Multi-Organization Audit
For cross-organization compliance (e.g., consortium auditing):
┌───────────────────┐ ┌───────────────────┐ ┌───────────────────┐
│ Company A Node │ │ Auditor Node │ │ Company B Node │
│ │ │ │ │ │
│ Logs events from │ │ Read-only access │ │ Logs events from │
│ Company A systems│────▶│ to full audit │◀────│ Company B systems│
│ │ │ trail for both │ │ │
│ orgId: "co-a" │ │ orgId: "auditor" │ │ orgId: "co-b" │
└───────────────────┘ └───────────────────┘ └───────────────────┘
│ │ │
└────────────────────────┴─────────────────────────┘
Shared Raft Consensus
In this setup:
- Both companies submit audit events to the shared ledger.
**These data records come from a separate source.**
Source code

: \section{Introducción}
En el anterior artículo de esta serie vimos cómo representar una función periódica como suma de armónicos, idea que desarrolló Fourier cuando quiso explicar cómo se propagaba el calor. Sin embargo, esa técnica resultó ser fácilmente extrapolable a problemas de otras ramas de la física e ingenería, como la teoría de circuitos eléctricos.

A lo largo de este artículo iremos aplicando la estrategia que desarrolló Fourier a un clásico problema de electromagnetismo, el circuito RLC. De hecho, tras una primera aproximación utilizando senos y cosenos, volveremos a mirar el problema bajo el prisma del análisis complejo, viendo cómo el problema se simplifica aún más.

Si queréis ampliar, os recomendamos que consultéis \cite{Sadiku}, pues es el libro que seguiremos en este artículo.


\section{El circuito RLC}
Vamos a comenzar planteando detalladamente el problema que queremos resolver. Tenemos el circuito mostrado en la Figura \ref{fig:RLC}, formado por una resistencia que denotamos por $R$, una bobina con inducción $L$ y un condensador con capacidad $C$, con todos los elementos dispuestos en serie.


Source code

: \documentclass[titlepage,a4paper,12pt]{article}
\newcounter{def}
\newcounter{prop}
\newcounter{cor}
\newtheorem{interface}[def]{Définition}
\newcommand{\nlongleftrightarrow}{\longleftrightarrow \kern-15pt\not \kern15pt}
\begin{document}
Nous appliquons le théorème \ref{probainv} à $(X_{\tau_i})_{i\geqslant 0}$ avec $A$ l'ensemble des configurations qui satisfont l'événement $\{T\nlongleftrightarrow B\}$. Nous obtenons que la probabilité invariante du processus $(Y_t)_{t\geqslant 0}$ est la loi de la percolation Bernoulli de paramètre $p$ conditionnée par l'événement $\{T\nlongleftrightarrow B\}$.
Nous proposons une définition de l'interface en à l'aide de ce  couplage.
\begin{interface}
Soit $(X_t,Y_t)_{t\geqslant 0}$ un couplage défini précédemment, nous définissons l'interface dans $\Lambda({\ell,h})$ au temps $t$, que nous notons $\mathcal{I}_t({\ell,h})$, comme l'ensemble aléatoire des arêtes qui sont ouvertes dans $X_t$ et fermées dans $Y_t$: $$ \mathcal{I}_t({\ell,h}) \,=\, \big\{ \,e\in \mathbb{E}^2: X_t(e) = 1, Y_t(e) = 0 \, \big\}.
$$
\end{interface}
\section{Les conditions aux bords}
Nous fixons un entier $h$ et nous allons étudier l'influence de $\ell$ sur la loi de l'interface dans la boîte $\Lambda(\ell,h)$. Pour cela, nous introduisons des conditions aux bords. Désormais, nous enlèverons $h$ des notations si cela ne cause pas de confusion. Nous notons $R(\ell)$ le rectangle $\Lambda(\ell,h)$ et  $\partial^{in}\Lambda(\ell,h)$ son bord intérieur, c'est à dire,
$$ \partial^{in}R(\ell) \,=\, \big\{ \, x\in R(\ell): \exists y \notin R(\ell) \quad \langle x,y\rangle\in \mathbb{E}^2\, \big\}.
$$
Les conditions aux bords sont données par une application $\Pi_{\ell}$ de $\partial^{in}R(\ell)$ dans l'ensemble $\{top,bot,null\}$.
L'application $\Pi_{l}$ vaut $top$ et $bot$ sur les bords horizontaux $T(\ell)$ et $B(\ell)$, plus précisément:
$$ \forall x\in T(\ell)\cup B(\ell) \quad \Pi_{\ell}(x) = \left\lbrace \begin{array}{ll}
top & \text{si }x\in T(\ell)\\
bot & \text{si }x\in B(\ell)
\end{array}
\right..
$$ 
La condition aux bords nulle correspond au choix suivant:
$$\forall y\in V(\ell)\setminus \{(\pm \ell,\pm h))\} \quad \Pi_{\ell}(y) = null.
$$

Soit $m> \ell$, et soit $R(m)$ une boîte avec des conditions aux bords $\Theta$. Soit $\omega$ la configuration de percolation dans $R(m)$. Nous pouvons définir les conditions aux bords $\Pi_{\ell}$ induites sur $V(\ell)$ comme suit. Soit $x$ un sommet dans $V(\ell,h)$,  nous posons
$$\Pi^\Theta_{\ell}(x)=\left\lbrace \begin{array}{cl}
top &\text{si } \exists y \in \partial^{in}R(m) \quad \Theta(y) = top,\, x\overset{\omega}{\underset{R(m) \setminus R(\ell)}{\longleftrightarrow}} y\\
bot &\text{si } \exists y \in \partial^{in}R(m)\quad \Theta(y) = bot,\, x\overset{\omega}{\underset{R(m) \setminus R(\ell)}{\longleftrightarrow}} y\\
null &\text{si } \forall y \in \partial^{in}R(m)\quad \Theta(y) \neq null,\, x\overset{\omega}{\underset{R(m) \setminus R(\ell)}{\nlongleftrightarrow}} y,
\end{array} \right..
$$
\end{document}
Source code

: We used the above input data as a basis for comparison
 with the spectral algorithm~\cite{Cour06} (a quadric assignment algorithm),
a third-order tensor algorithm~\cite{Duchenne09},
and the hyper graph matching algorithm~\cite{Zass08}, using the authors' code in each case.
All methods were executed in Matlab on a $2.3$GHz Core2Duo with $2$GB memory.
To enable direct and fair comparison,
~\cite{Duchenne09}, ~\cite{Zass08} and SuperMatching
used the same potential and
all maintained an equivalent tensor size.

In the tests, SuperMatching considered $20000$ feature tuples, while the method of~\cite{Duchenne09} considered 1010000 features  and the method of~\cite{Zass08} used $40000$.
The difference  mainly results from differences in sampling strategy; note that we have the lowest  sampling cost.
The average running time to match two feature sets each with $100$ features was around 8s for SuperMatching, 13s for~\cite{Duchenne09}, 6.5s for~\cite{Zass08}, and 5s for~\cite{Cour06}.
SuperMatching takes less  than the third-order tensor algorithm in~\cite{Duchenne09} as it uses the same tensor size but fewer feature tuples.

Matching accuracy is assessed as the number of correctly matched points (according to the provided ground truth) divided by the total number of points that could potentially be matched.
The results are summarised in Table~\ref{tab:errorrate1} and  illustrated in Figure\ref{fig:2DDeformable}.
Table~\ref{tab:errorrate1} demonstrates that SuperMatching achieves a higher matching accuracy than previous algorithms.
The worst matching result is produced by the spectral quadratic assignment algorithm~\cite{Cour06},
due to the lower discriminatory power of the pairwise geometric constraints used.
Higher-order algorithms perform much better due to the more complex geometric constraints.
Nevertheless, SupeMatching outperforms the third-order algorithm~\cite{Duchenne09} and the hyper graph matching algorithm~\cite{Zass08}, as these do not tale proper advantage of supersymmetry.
- The auditor node participates in consensus and has a full copy of all events.
- No single party can alter or delete audit entries.
- The auditor can run SQL queries across the entire audit trail.
Compliance Considerations
| Regulation | How MiniLedger Helps |
|---|---|
| SOX | Tamper-evident logging of financial transactions with cryptographic signatures |
| HIPAA | Immutable access logs for PHI with non-repudiation |
| GDPR | While GDPR requires data deletion (right to erasure), audit logs are typically exempt. Store only references to personal data, not the data itself. |
| SOC 2 | Provides evidence of access controls, change management, and monitoring |
| PCI DSS | Audit trail for cardholder data access and system changes |
Design Notes
- Append-only by design: The blockchain is inherently append-only. Even the contract does not provide any method to modify or delete past events.
- Signed entries: Every audit event is submitted as a transaction signed by the recording node's Ed25519 key, providing non-repudiation.
- Block-level timestamps: Even if individual event timestamps could theoretically be fabricated, the block timestamp and hash chain provide an independent ordering guarantee.
- Storage growth: Audit trails grow linearly. For high-volume systems, consider periodic archival of older blocks and state snapshots.
- Search limitations: SQLite
LIKEqueries on JSON values work well for moderate volumes. For millions of events, consider maintaining additional index keys in the contract or running queries against exported data.